─── Records provided ───

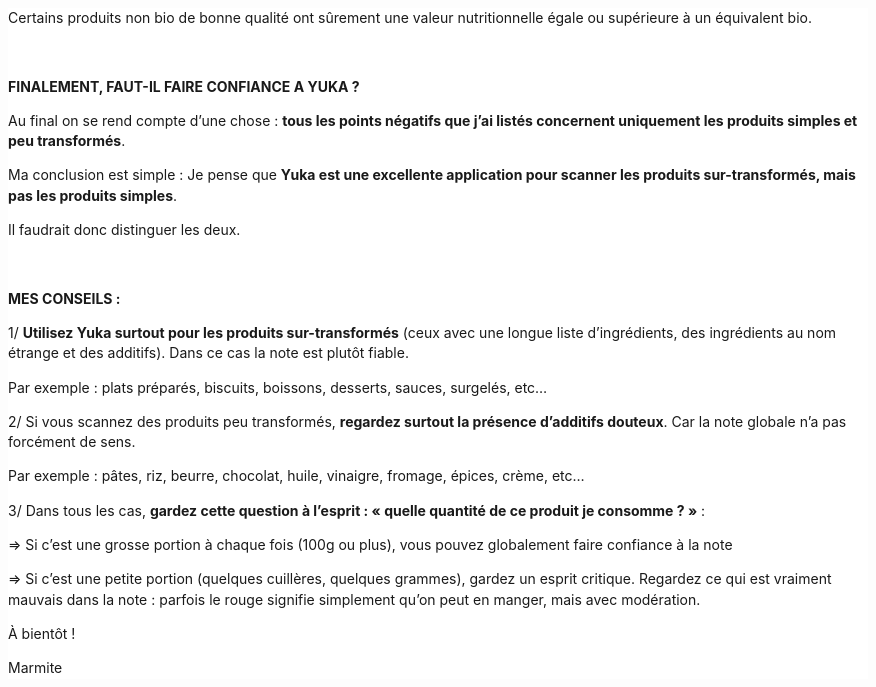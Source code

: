 Certains produits non bio de bonne qualité ont sûrement une valeur nutritionnelle égale ou supérieure à un équivalent bio.

<br />

**FINALEMENT, FAUT-IL FAIRE CONFIANCE A YUKA ?**

Au final on se rend compte d’une chose : **tous les points négatifs que j’ai listés concernent uniquement les produits simples et peu transformés**.

Ma conclusion est simple : Je pense que **Yuka est une excellente application pour scanner les produits sur-transformés, mais pas les produits simples**.

Il faudrait donc distinguer les deux.

<br />

**MES CONSEILS :**

1/ **Utilisez Yuka surtout pour les produits sur-transformés** (ceux avec une longue liste d’ingrédients, des ingrédients au nom étrange et des additifs). Dans ce cas la note est plutôt fiable.

Par exemple : plats préparés, biscuits, boissons, desserts, sauces, surgelés, etc…

2/ Si vous scannez des produits peu transformés, **regardez surtout la présence d’additifs douteux**. Car la note globale n’a pas forcément de sens.

Par exemple : pâtes, riz, beurre, chocolat, huile, vinaigre, fromage, épices, crème, etc…

3/ Dans tous les cas, **gardez cette question à l’esprit : « quelle quantité de ce produit je consomme ? »** :

=> Si c’est une grosse portion à chaque fois (100g ou plus), vous pouvez globalement faire confiance à la note

=> Si c’est une petite portion (quelques cuillères, quelques grammes), gardez un esprit critique. Regardez ce qui est vraiment mauvais dans la note : parfois le rouge signifie simplement qu’on peut en manger, mais avec modération.

À bientôt !

Marmite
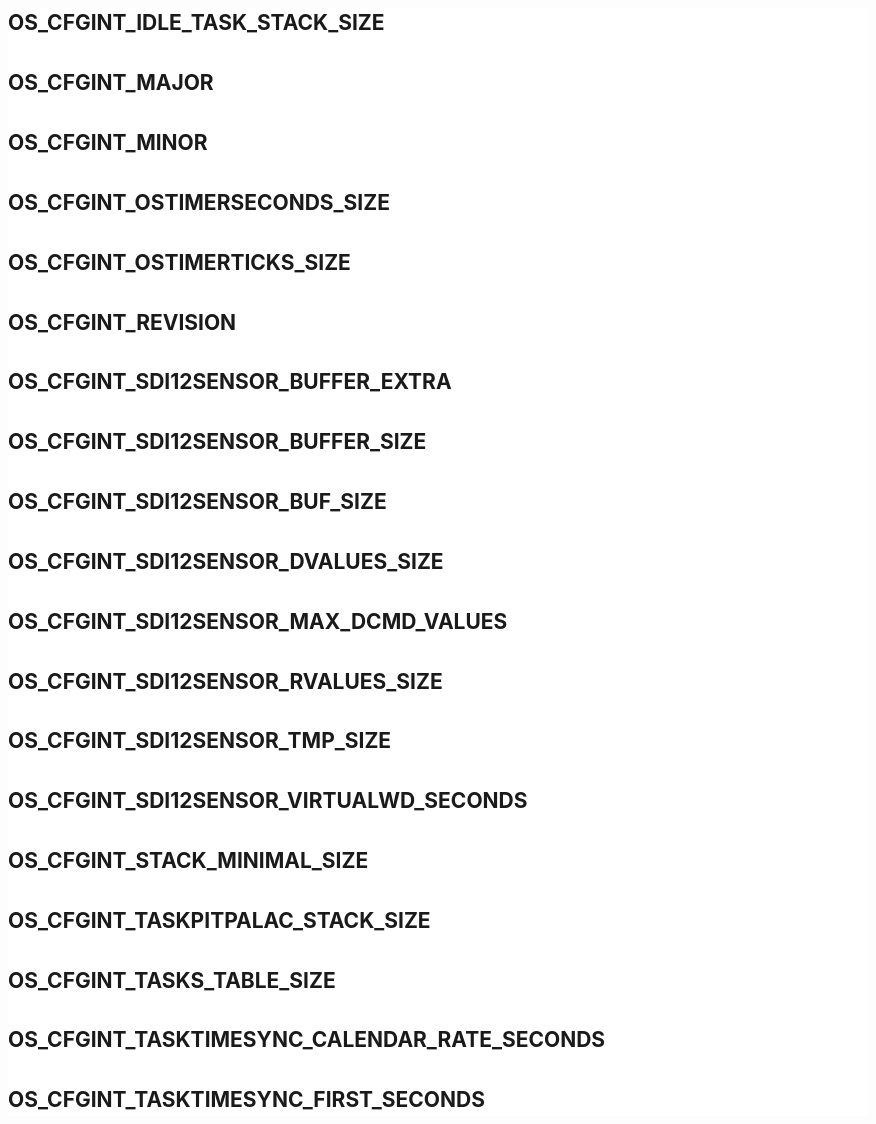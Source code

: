 OS_CFGINT_IDLE_TASK_STACK_SIZE
-----------------------------------

OS_CFGINT_MAJOR
-----------------

OS_CFGINT_MINOR
-----------------

OS_CFGINT_OSTIMERSECONDS_SIZE
--------------------------------

OS_CFGINT_OSTIMERTICKS_SIZE
------------------------------

OS_CFGINT_REVISION
--------------------

OS_CFGINT_SDI12SENSOR_BUFFER_EXTRA
--------------------------------------

OS_CFGINT_SDI12SENSOR_BUFFER_SIZE
-------------------------------------

OS_CFGINT_SDI12SENSOR_BUF_SIZE
----------------------------------

OS_CFGINT_SDI12SENSOR_DVALUES_SIZE
--------------------------------------

OS_CFGINT_SDI12SENSOR_MAX_DCMD_VALUES
------------------------------------------

OS_CFGINT_SDI12SENSOR_RVALUES_SIZE
--------------------------------------

OS_CFGINT_SDI12SENSOR_TMP_SIZE
----------------------------------

OS_CFGINT_SDI12SENSOR_VIRTUALWD_SECONDS
-------------------------------------------

OS_CFGINT_STACK_MINIMAL_SIZE
--------------------------------

OS_CFGINT_TASKPITPALAC_STACK_SIZE
-------------------------------------

OS_CFGINT_TASKS_TABLE_SIZE
------------------------------

OS_CFGINT_TASKTIMESYNC_CALENDAR_RATE_SECONDS
-------------------------------------------------

OS_CFGINT_TASKTIMESYNC_FIRST_SECONDS
----------------------------------------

───

■ **Task goal**
From the material above, copy every line that has the word "exemple" in it.

■ **Task answer**
Par exemple : plats préparés, biscuits, boissons, desserts, sauces, surgelés, etc…
Par exemple : pâtes, riz, beurre, chocolat, huile, vinaigre, fromage, épices, crème, etc…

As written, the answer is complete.